In order to respond to the outcry of the people, the Bush administration moved in to first put in place measures aimed at establishing the preparedness of the country in dealing with acts of terror. In October of the same year, the President decreed the formation of a White House Staff charged with overseeing the activities of Homeland Security. The President bestowed on the department, all the powers to take any action that would help in securing the nation from the threats of terror attacks (Bellavita, 2008). The extent of the 9/11 attacks could not have been rewarded in any other way other than making sure that there was a program for monitoring the country’s security part from the normal security apparatus. It was clear that terrorism was indeed a new challenge in the US and required special attention. The lives of several American citizens and property worth billions of Dollars too were lost. Today, such a loss has never been experienced and this gives enough reasons for the establishment of the Department of Homeland Security.

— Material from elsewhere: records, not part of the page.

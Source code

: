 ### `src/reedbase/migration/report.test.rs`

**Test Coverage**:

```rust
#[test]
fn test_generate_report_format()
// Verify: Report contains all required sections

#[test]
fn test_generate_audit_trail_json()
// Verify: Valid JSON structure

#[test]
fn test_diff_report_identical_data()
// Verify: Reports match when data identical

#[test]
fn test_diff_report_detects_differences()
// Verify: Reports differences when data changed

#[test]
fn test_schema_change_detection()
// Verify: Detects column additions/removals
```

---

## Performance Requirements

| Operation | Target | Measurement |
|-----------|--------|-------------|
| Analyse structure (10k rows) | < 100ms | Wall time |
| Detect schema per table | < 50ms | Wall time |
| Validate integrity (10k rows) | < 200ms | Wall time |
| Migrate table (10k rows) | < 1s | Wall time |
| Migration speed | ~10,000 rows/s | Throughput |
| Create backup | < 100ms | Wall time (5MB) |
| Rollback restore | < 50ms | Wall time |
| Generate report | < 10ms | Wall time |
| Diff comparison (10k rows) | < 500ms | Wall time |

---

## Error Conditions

The Oklahoma City and 1993 World Trade Center bombings did not cause a lot of public concern as experienced after the 9/11 attacks. The truth is that it became apparent to the government that the terrorists were not targeting at scaring the nation but were determined to cause destruction and suffering to the American people (Bellavita, 2008). The failure of the government to acts after the two terrorist attacks of Oklahoma and the World Trade Center in 1993 could not be linked to the fact that damages were not intense. Each of these attacks led to successful arrests and conclusive investigations that resulted into the prevention of more attacks. The government must have felt in control before the 9/11 attacks hit America. After the attacks, the citizens realized that the threat was not about to end soon. They took the two earlier attacks as normal acts of violence without considering the form that the attacks were assuming. There were no sharp reactions from the political class and that was the reason behind the government’s failure to take precautions in averting the situation.
There came a time when the government could not take responsibility for failing to act upon the Oklahoma City and 1993 World Trade Center (The FBI Federal Bureau of Investigation, n.d). The irrefutable investigations conducted by the FBI exposed a series of evidences and if the government would have acted upon them, the 9/11 attacks could have been prevented.

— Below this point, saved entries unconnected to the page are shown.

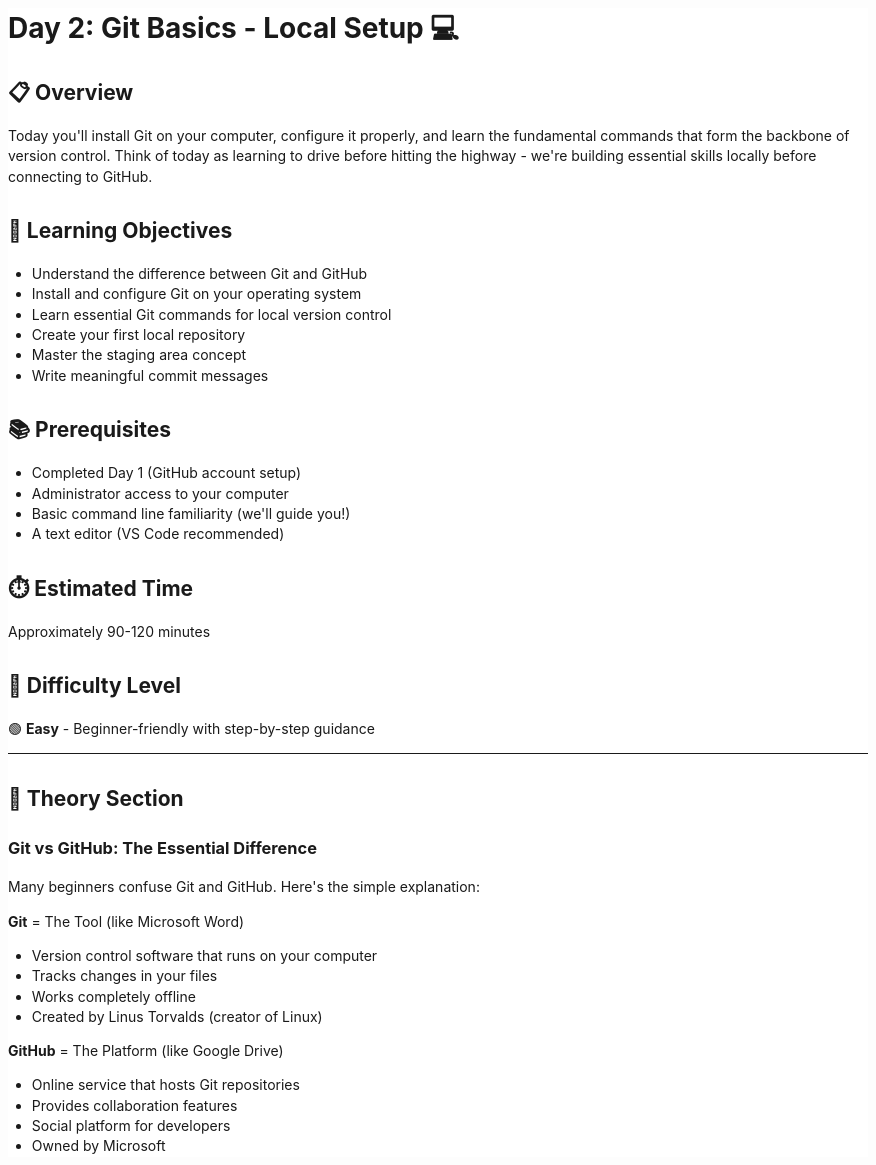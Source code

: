 # Day 2: Git Basics - Local Setup 💻

## 📋 Overview

Today you'll install Git on your computer, configure it properly, and learn the fundamental commands that form the backbone of version control. Think of today as learning to drive before hitting the highway - we're building essential skills locally before connecting to GitHub.

## 🎯 Learning Objectives

- Understand the difference between Git and GitHub
- Install and configure Git on your operating system
- Learn essential Git commands for local version control
- Create your first local repository
- Master the staging area concept
- Write meaningful commit messages

## 📚 Prerequisites

- Completed Day 1 (GitHub account setup)
- Administrator access to your computer
- Basic command line familiarity (we'll guide you!)
- A text editor (VS Code recommended)

## ⏱️ Estimated Time

Approximately 90-120 minutes

## 🧭 Difficulty Level

🟢 **Easy** - Beginner-friendly with step-by-step guidance

---

## 📖 Theory Section

### Git vs GitHub: The Essential Difference

Many beginners confuse Git and GitHub. Here's the simple explanation:

**Git** = The Tool (like Microsoft Word)
- Version control software that runs on your computer
- Tracks changes in your files
- Works completely offline
- Created by Linus Torvalds (creator of Linux)

**GitHub** = The Platform (like Google Drive)
- Online service that hosts Git repositories
- Provides collaboration features
- Social platform for developers
- Owned by Microsoft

The objectives of the Department of Homeland Security are ‘’prevention, protection and response’ (Miller, 2003). If these goals were earlier on in place, the two attacks could have not occurred. Preventive measures could have been implemented to help in averting the occurrence. The terrorists had all the time to hire vehicles, lead their explosives and drive along the streets of the United States. The traffic police and other security apparatus could have reduced the chances of the materialization of the attacks. Today, the measures that have been put in place by the DHS have made it challenging to terror groups to undertake their activities without being noticed and many attempts have been watered down or completely prevented. If these precautions were in place during the Oklahoma City and the 1993 World Trade Center bombings, the damages experienced would have been very dismal or even prevented all together.
Protection and response are other critical areas of the DHS’ operations, even though security agencies responded, this only occurred after the attacks and none would authoritatively make the assertion that enough was done to prevent the attacks. Protective measures were not adequate and that might have been the reason behind the recurrence of the attacks.
The fight against acts of terror should entirely be the responsibility of the government or the DHS. Every person should play a role in combating this threat. It may require critical monitoring of the activities of our neighbors and taking the necessary actions. The United States and other world economies have had their share of terrorism and this has taught many to be very careful. Every country should consider terrorism as a threat to peace across the globe and take the necessary measures that may involve the establishment of departments aimed at attacking this menace like the DHS.
Bellavita, C. (2008). Changing homeland security: What is homeland security?.Homeland Security Affairs, 4(2), 1-30.
Miller, Steven E. 2003. “After the 9/11 Disaster: Washington’s Struggle to Improve Homeland Security.” AxessStockholm, Sweden no. 2 : 8-11.